A sea of pink pooled around the entrance of the London Police Station late Tuesday afternoon. Friends, family and community members gathered to remember a lost loved one, and to take a stand on violence against women.
26 year old Josie Glenn was working in the sex industry when she was killed last month. The man facing two charges in connection with her case has had multiple complaints filed against him previously.
— XFM News (@XFMNews) November 27, 2017
The group rallied to march together to the Safe House on Rectory Street on behalf of Josie, and for women who have victims abuse. Posters were hand drawn, some reading “Justice for Josie”, while others held signs reading, “You are not alone”.
Amiel Houghtson is a residential services manager for Anova, a shelter for women and children who have been abused. Houghtson was also a close friend of Glenn’s. Houghtson says working with abused women while balancing being the friend of a friend has proven to be difficult. She continues on to say that the process is complicated, but striving for communication that is timely would save women in the community.
“What is fast enough? What is soon enough? What is enough information? I still think we’re doing a disservice to our women and community when we just don’t do things in a timely manner. [We] don’t reach the extent and the depth that I think we’re capable of.”

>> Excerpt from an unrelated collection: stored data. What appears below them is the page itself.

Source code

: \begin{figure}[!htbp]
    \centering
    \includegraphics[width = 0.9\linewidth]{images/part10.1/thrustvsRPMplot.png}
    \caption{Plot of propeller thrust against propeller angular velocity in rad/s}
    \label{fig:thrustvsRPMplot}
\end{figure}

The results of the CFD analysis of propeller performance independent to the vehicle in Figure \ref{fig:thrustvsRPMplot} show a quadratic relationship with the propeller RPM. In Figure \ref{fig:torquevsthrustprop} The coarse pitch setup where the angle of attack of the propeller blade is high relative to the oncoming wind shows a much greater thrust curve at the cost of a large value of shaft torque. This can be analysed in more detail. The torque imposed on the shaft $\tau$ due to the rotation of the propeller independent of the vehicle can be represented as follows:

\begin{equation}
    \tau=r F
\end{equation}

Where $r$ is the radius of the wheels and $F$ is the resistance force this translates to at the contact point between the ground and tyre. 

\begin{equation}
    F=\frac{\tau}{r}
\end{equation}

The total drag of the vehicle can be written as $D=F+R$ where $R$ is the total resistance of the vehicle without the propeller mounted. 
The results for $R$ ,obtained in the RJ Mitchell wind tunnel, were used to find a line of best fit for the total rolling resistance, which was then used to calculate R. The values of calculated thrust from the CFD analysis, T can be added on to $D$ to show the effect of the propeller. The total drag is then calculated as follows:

London Safe Space recently opened up at the Rectory location to provide sex workers a place of comfort, to be free of judgement and to relax. They have communication lines where women can leave messages about dates, warning others about a client that didn’t pay or showed abusive behavior.
Janice Hammond was present along with Carol Morrison from UNIFOR Local 302. The women heard about the march and we’re keen on showing their support for women that are victims of abuse. Hammond says that it’s important to bring light to this topic, as she feels that some people may dismiss the conversation.

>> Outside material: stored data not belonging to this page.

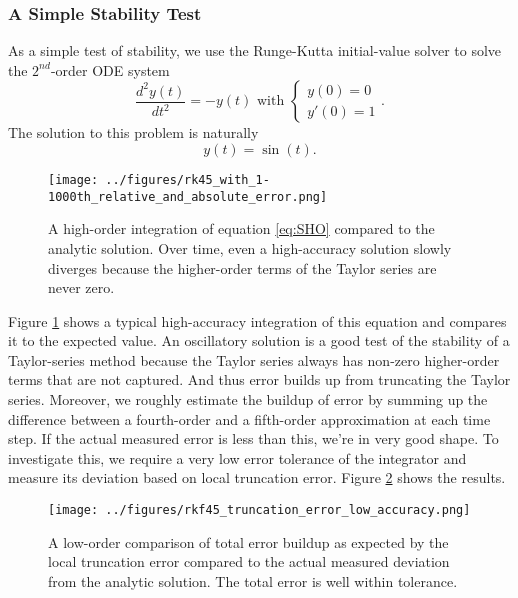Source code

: \documentclass[]{article}
\begin{document}
\subsubsection{A Simple Stability Test}
\label{subsubsec:simple:stability}

As a simple test of stability, we use the Runge-Kutta initial-value
solver to solve the $2^{nd}$-order ODE system
\begin{equation}
  \label{eq:SHO}
  \frac{d^2 y(t)}{d t^2} = -y(t)\text{ with } \begin{cases}y(0)=0\\y'(0)=1\end{cases}.
\end{equation}
The solution to this problem is naturally 
\begin{equation}
  \label{eq:SHO:solution}
  y(t) = \sin(t).
\end{equation}

\begin{figure}[htb!]
  \centering
  \texttt{[image: ../figures/rk45\_with\_1-1000th\_relative\_and\_absolute\_error.png]}
  \caption[A simple stability test]{A high-order integration of
    equation \eqref{eq:SHO} compared to the analytic solution. Over
    time, even a high-accuracy solution slowly diverges because the
    higher-order terms of the Taylor series are never zero.}
  \label{fig:SHO:1}
\end{figure}

Figure \ref{fig:SHO:1} shows a typical high-accuracy integration of
this equation and compares it to the expected value. An oscillatory
solution is a good test of the stability of a Taylor-series method
because the Taylor series always has non-zero higher-order terms that
are not captured. And thus error builds up from truncating the Taylor
series. Moreover, we roughly estimate the buildup of error by summing
up the difference between a fourth-order and a fifth-order
approximation at each time step. If the actual measured error is less
than this, we're in very good shape. To investigate this, we require a
very low error tolerance of the integrator and measure its deviation
based on local truncation error. Figure \ref{fig:SHO:2} shows the
results.

\begin{figure}[htb!]
  \begin{center}
    \leavevmode
    \texttt{[image: ../figures/rkf45\_truncation\_error\_low\_accuracy.png]}
    \caption[A simple stability test]{A low-order comparison of total
      error buildup as expected by the local truncation error compared
      to the actual measured deviation from the analytic solution. The
      total error is well within tolerance.}
  \end{center}
  \label{fig:SHO:2}
\end{figure}
\end{document}
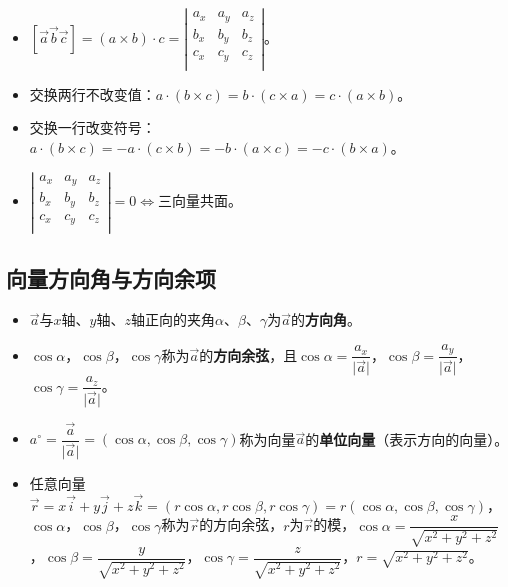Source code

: \documentclass[UTF8, 12pt]{ctexart}
\begin{document}
        \begin{itemize}
            \item $[\vec{a}\vec{b}\vec{c}]=(a\times b)\cdot c=\left\vert\begin{array}{ccc}
                                                                            a_x & a_y & a_z \\
                                                                            b_x & b_y & b_z \\
                                                                            c_x & c_y & c_z \\
            \end{array}\right\vert$。
            \item 交换两行不改变值：$a\cdot(b\times c)=b\cdot(c\times a)=c\cdot(a\times b)$。
            \item 交换一行改变符号：$a\cdot(b\times c)=-a\cdot(c\times b)=-b\cdot(a\times c)=-c\cdot(b\times a)$。
            \item $\left\vert\begin{array}{ccc}
                                 a_x & a_y & a_z \\
                                 b_x & b_y & b_z \\
                                 c_x & c_y & c_z \\
            \end{array}\right\vert=0\Leftrightarrow$三向量共面。
        \end{itemize}

        \subsection{向量方向角与方向余项}

        \begin{itemize}
            \item $\vec{a}$与$x$轴、$y$轴、$z$轴正向的夹角$\alpha$、$\beta$、$\gamma$为$\vec{a}$的\textbf{方向角}。
            \item $\cos\alpha$，$\cos\beta$，$\cos\gamma$称为$\vec{a}$的\textbf{方向余弦}，且$\cos\alpha=\dfrac{a_x}{\vert\vec{a}\vert}$，$\cos\beta=\dfrac{a_y}{\vert\vec{a}\vert}$，$\cos\gamma=\dfrac{a_z}{\vert\vec{a}\vert}$。
            \item $a^\circ=\dfrac{\vec{a}}{\vert\vec{a}\vert}=(\cos\alpha,\cos\beta,\cos\gamma)$称为向量$\vec{a}$的\textbf{单位向量}（表示方向的向量）。
            \item 任意向量$\vec{r}=x\vec{i}+y\vec{j}+z\vec{k}=(r\cos\alpha,r\cos\beta,r\cos\gamma)=r(\cos\alpha,\cos\beta,\cos\gamma)$，$\cos\alpha$，$\cos\beta$，$\cos\gamma$称为$\vec{r}$的方向余弦，$r$为$\vec{r}$的模，$\cos\alpha=\dfrac{x}{\sqrt{x^2+y^2+z^2}}$，$\cos\beta=\dfrac{y}{\sqrt{x^2+y^2+z^2}}$，$\cos\gamma=\dfrac{z}{\sqrt{x^2+y^2+z^2}}$，$r=\sqrt{x^2+y^2+z^2}$。
        \end{itemize}
\end{document}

“I hate the fact that people turn a blind to women who are being abused. It would be wonderful if people would be more willing to support women in those situations. I find that it’s been almost socially acceptable for so many years and now that women are standing up and trying to bring attention to the fact that it’s not acceptable.”
Houghston says that people were asked to wear bright pink, as it was Glenn’s favourite colour.

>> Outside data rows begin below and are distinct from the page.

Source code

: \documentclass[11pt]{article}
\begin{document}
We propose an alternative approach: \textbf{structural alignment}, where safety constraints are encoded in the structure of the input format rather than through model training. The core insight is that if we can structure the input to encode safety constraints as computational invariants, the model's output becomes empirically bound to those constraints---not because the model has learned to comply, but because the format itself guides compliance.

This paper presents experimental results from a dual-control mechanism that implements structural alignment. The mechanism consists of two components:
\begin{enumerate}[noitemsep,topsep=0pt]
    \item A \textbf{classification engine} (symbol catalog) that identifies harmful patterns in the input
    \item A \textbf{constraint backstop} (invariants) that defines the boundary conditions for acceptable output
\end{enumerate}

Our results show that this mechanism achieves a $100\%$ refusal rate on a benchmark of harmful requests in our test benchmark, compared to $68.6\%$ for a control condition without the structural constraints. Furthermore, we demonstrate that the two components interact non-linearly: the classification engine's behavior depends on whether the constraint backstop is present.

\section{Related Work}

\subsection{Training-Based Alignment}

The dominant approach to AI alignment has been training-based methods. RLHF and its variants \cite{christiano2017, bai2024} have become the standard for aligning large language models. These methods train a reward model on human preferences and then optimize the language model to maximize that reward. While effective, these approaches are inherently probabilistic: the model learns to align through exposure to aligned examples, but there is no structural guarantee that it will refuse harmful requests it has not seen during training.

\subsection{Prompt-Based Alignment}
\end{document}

“That was her personality. It’s a colour that’s going to get attention and its a colour that’s feminine and bright and beautiful, just like Josie was.”
Houghston stresses that it is important for her to keep repeating Glenn’s name, and to never forget the pain, and the level of fear in these situations.
“I think that it affects so much more than we can even wrap our heads around and i think we need to take this very seriously. I hate how Josie has been made an example of how serious this can get.”
25 year old Oluwatobi Boyede will appear in court this Friday. He is currently facing charges of second degree murder and offering an indignity to a body.